質問四:自由時報記者の質問:主席がワシントンを訪問したときに、国民党の伯雄名誉主席が中国の習近平国家主席と対話を始めた。中国は一貫して台湾を「ひとつの中国」の枠組みに入れようとしているが、民進党はこれに対して憂慮や心配があるか。将来民進党が再度政権をとったら、どのように中国からの両岸政治対話の圧力に対処するか。中国がもし台湾を取り返しのつかない枠組みに入れようとしてくる場合、民進党は将来どのように対応するか?

蘇主席回答:民進党は両岸の交流は人々が決定する、ということを堅持すべきと考えており、台湾は民主体制、民主的で自由な生活を守り、未来は人々で決定することと考えている。両岸の交流は自由で、相互に対等なやり方を通じて行われるべきで、政府対政府の関係であり、政党対政党の利益交換ではない。よって今言った呉習会が、政党対政党のやり方であれば、国会の監督を受けないし、正常なやり方ではないのである。

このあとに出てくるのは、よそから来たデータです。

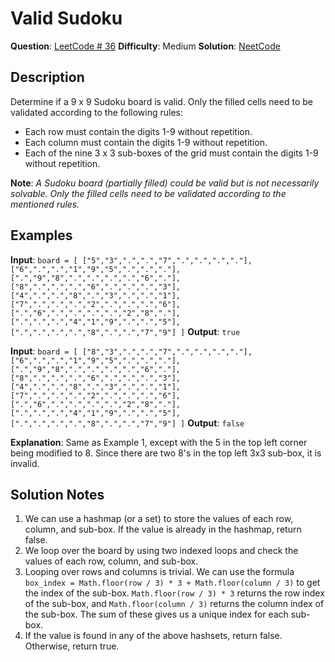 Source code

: # Valid Sudoku
__Question__: [LeetCode # 36](https://leetcode.com/problems/valid-sudoku/)
__Difficulty__: Medium
__Solution__: [NeetCode](https://www.youtube.com/watch?v=TjFXEUCMqI8&ab_channel=NeetCode)

## Description
Determine if a 9 x 9 Sudoku board is valid. Only the filled cells need to be validated according to the following rules:
- Each row must contain the digits 1-9 without repetition.
- Each column must contain the digits 1-9 without repetition.
- Each of the nine 3 x 3 sub-boxes of the grid must contain the digits 1-9 without repetition.

__Note__: _A Sudoku board (partially filled) could be valid but is not necessarily solvable.
Only the filled cells need to be validated according to the mentioned rules._

## Examples
__Input__: `board =
[
  ["5","3",".",".","7",".",".",".","."],
  ["6",".",".","1","9","5",".",".","."],
  [".","9","8",".",".",".",".","6","."],
  ["8",".",".",".","6",".",".",".","3"],
  ["4",".",".","8",".","3",".",".","1"],
  ["7",".",".",".","2",".",".",".","6"],
  [".","6",".",".",".",".","2","8","."],
  [".",".",".","4","1","9",".",".","5"],
  [".",".",".",".","8",".",".","7","9"]
]`
__Output__: `true`

__Input__: `board =
[
  ["8","3",".",".","7",".",".",".","."],
  ["6",".",".","1","9","5",".",".","."],
  [".","9","8",".",".",".",".","6","."],
  ["8",".",".",".","6",".",".",".","3"],
  ["4",".",".","8",".","3",".",".","1"],
  ["7",".",".",".","2",".",".",".","6"],
  [".","6",".",".",".",".","2","8","."],
  [".",".",".","4","1","9",".",".","5"],
  [".",".",".",".","8",".",".","7","9"]
]`
__Output__: `false`

__Explanation__: Same as Example 1, except with the 5 in the top left corner being modified to 8. Since there are two 8's in the top left 3x3 sub-box, it is invalid.

## Solution Notes
1. We can use a hashmap (or a set) to store the values of each row, column, and sub-box. If the value is already in the hashmap, return false.
2. We loop over the board by using two indexed loops and check the values of each row, column, and sub-box.
3. Looping over rows and columns is trivial. We can use the formula `box_index = Math.floor(row / 3) * 3 + Math.floor(column / 3)` to get the index of the sub-box. `Math.floor(row / 3) * 3` returns the row index of the sub-box, and `Math.floor(column / 3)` returns the column index of the sub-box. The sum of these gives us a unique index for each sub-box.
4. If the value is found in any of the above hashsets, return false. Otherwise, return true.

中国は台湾を「一つの中国」の枠組みに入れることを将来も諦めないだろうし、これは中国の変わらない態度である。しかし民進党も同じであって、我々も決して「一つの中国」の枠組みに入ることを望まないし、決して台湾が中国の一部であるということを認めないのである。もし台湾の民意調査を見るならば、台湾の絶対多数の人々が「一つの中国」を認めていない。よって馬総統さえも、中国と政治協議ができないのである。私は中国が台湾に対して圧力をかければかけるほど、台湾は遠く離れていくだろうと思う。砂浜のかもめのように、捕まえにいかなければ、仲良くできても、もし無理やり捕まえようとしたら、鳥は飛んで逃げてしまうだろう。私は将来もこのようであると思っている。台湾の人々は民主自由を大切に思っており、中国がもし台湾の人々の心を獲得したいのであれば、中国も民主自由の方向に発展していくことだ。無理やり脅威でもって進めていけば、益々離れていくのである。民進党は民意の側に立っているのであり、引き続きこのような努力を続けていく。 

質問五:ジョンホプキンス大学中国研究のDavid Brown教授の質問。私はあなたのブルッキングスでの英語での講演会に感銘を受けた。講演会で民進党の基本原則と新しいやり方、こだわりについて話しており、先ほど言った和解と安定のやり方、実務についての説明を理解できたし、民進党の将来に希望があると感じた。また、両岸の認知の落差の解消に役立つとも思った。私の質問は、民進党の執政時の状況である。民進党の両岸政策は常に一致している、とのお話だったが、陳水扁前総統の任期内にはプラスな部分があったが、国内政治の背景から台湾の対外関係に緊張をもたらしたことがあった。あなたはこのような経験から将来の民進党に何か教訓とすることはあるか。今後民進党が再度政権の座についたら、あなたは過去のような状況が二度と発生しないと保障できるか。 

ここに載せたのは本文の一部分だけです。